并發巨大右心房、右心室在臨床屬于較為少見疾病,通常為基礎瓣膜病繼發性引起。在治療該患者中我們發現,患者瓣膜并未呈典型風濕樣改變,而呈全瓣鈣化,并緊貼于心室內壁。從其術前癥狀及基礎狀況、病史來看,右心衰是一個漸進性發展的過程,其已耐受了較長時間的瓣膜嚴重反流狀況,這也符合臨床實際中通常我們遇到右心衰發病的流行病學特征,即因瓣膜反流引發的心室負荷過重可長時間由人體所耐受。但發展至全心擴大至如此程度的病變實不多見。因此在此治療過程中仍有部分問題值得探討。

從患者基礎評估來看,其為有癥狀的重度病變,自身體力耐受狀況較差,根據ACCF/AHA分期已屬于D期。若針對該類人群進行手術,其主要目的為改善癥狀、延長生存減少瓣膜疾病導致的并發癥(室性心律失常、肺動脈高壓、卒中房顫等)。我們注意到,根據STS評分,該患者同樣屬于高危甚至禁忌人群。但在我科實際臨床操作中,我們發現,該類人群左心功能普遍保留較好。而在出現典型右心衰時,心臟功能射血能力主要依賴左室甚至室間隔的活動來進行,該患者在長期病變過程中,左心室儲備尚存,這為其耐受如此高難度手術提供了一定的條件。
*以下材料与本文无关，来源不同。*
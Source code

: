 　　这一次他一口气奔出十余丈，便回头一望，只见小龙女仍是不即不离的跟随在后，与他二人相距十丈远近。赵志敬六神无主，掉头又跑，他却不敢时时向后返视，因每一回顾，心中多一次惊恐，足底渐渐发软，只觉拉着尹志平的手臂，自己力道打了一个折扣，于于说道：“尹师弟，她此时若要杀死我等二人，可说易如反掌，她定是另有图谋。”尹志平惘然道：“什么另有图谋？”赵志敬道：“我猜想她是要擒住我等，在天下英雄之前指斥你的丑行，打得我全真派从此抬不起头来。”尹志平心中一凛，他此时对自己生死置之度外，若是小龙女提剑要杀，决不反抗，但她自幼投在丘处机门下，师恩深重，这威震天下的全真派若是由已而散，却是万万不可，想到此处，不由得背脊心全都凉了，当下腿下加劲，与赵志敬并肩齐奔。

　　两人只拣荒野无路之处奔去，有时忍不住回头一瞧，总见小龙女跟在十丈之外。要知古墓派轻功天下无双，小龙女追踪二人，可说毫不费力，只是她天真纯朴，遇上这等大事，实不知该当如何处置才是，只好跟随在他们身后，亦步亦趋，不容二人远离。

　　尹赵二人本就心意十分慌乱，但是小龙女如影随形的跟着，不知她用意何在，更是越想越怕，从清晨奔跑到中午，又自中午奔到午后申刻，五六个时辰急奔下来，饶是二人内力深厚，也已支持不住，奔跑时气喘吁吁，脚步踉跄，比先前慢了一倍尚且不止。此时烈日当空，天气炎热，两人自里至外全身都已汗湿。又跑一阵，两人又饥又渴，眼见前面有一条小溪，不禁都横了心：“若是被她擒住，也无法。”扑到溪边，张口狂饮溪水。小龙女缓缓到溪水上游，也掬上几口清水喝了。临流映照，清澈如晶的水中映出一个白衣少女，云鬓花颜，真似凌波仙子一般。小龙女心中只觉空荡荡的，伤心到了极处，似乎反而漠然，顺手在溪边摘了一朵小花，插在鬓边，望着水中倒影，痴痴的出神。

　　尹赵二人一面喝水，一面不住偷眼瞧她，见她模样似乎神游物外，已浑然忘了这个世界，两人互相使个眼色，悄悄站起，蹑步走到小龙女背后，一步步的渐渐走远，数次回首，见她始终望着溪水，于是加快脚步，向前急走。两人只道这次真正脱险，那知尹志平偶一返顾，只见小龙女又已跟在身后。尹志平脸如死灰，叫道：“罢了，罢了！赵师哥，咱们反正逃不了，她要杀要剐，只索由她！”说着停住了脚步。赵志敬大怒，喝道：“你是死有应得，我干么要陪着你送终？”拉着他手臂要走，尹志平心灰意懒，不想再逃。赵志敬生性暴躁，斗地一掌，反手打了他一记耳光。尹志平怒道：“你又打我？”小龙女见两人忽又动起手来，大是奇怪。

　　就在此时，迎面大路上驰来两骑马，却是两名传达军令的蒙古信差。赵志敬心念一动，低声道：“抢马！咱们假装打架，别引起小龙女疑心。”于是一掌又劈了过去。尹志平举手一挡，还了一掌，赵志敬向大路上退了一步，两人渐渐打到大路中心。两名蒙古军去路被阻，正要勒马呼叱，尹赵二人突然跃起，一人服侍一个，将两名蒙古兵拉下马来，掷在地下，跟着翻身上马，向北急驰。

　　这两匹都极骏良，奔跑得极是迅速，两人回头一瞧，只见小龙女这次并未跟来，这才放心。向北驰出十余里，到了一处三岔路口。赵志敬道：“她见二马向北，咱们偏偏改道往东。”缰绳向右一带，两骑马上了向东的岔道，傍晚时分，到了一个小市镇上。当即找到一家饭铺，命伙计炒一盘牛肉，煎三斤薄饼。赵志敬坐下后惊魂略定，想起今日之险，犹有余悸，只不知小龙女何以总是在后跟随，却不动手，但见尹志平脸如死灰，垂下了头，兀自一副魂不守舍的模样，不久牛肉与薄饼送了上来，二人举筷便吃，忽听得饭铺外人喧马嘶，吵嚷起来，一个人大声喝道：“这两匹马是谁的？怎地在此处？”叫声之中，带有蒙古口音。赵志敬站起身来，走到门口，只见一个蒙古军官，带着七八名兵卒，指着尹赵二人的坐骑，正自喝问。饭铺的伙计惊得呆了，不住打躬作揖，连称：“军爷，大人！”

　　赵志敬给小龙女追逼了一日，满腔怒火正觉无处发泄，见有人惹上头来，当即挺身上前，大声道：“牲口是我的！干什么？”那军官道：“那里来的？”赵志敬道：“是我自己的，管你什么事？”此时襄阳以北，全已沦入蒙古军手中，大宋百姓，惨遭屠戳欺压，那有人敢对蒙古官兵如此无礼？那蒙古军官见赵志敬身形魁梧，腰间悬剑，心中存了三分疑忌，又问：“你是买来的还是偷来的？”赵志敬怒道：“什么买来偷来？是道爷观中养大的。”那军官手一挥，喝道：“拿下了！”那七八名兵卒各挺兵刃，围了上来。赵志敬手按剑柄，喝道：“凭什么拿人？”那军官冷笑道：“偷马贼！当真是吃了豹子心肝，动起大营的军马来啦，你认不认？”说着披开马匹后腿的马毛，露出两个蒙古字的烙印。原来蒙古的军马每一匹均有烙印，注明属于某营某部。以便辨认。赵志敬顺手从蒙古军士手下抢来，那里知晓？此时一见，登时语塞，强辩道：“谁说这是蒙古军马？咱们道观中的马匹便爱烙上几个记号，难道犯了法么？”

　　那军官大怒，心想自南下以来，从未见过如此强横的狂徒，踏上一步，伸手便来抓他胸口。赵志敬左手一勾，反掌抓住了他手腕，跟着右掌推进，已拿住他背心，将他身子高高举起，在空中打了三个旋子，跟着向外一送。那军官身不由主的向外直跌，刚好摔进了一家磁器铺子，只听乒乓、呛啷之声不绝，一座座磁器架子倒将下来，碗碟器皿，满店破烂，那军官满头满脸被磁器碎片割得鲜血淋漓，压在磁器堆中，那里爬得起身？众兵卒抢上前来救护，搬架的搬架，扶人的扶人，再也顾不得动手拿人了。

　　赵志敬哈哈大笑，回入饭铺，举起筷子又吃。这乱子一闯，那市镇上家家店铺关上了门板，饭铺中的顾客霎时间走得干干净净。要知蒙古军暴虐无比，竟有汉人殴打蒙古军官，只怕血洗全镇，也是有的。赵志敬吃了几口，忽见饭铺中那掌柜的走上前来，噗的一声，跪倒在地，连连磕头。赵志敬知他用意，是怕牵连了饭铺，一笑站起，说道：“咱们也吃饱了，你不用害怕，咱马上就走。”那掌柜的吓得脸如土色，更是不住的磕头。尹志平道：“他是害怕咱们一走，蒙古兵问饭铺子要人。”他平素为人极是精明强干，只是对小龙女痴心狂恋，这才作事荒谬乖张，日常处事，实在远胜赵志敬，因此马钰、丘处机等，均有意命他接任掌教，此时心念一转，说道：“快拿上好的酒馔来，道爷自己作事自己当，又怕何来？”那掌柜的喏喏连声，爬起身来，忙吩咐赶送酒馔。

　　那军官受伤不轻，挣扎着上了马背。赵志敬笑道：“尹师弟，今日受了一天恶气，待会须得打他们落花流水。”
中國瓣膜疾病患者人群表現差異大,且因為經濟因素考量選擇手術治療時機普遍較晚,而國外指南風險在制訂過程中因為接觸終末期患者比例偏低的因素,評估較為片面,因此針對現行指南來說,手術指征仍需結合實際國情來判定,對于這一病種的適應證可以考慮適當放寬。

在本次患者進行手術過程中,我們創新性進行了部分右室流出道的切除和重建,主要是針對已長期擴張變薄的心肌進行。從術后復查的效果來看,則進一步加強了右室的實際射血能力,減少了心室的無用擴張,與經典的部分左室減容術(partialleftventriculectomy,PLV)有相似的血流動力學效用。這類手術目前在國內尚屬罕見報道。且根據患者現有的實際效果來看,并未造成嚴重的心律失常及心肌異常收縮。證明該類手術的實用價值存在。當然,該類操作需要較高的臨床經驗。

ECMO應用于心臟手術后的心功能衰竭的療效,已經得到廣泛認可。其可以有效改善氧供、減輕心臟負荷、維持重要器官的灌注,為心肺功能的恢復爭取寶貴時間。在該類術后嚴重心衰的患者運用中,ECMO提供了較為有效的循環支持,以滿足患者的全身器官灌注。而患者能否進行成功ECMO的關鍵主要是在于心臟功能障礙必須是部分甚至是完全可逆才可進行。該患者在術前長期心衰肺淤血,肺阻力有一定強度增高,其心肌偏薄,實際收縮能力及射血能力較差,而在經歷了手術過程難以一時適應,因此發生急性右心衰不能脫離體外循環。在發生右心衰后,進一步引發室間隔向左偏移,右室輸出量減低,兩者使得左室前負荷減低。而體循環受阻后使得左室后負荷增加,并激活神經體液因素等,所有累積效應造成左心衰迅速加重,并漸進惡化為全心衰竭。故掌握恰當的時機及時開始ECMO支持,是提高ECMO救治率的關鍵。在過去因為機械輔助手段較為單一,故而病死率較高。但通過手術對心肌的裁剪及建立ECMO輔助有效支持,使得右心得以休息和恢復,加上CRRT脫水和部分代償腎功能的緣故,右心前負荷減低,因而較快適應了術后狀態,正是得益于ECMO具有先進的呼吸循環輔助功能,可有效幫助右心衰竭患者度過矯治術后體肺循環重新分配及左右心重新適應過程,患者得以救治。

該患者術后隨訪1年,在早期仍存在部分利尿劑抵抗的情況,但隨著心功能的逐漸恢復,這種情況也逐漸減退,生活質量進一步提高。值得一提的是,其在術后3個月后因為胰腺炎而再次入院,經我科會診后,仍采取了較為保守的禁食、全靜脈補液的方式進行治療,充分輔以加強靜脈利尿等措施,患者恢復理想,順利出院,足以證明其在心臟功能恢復較佳,甚至可耐受較多的靜脈補液這一加重右心前負荷的狀況。近日隨訪患者已可進行中低強度的體力活動。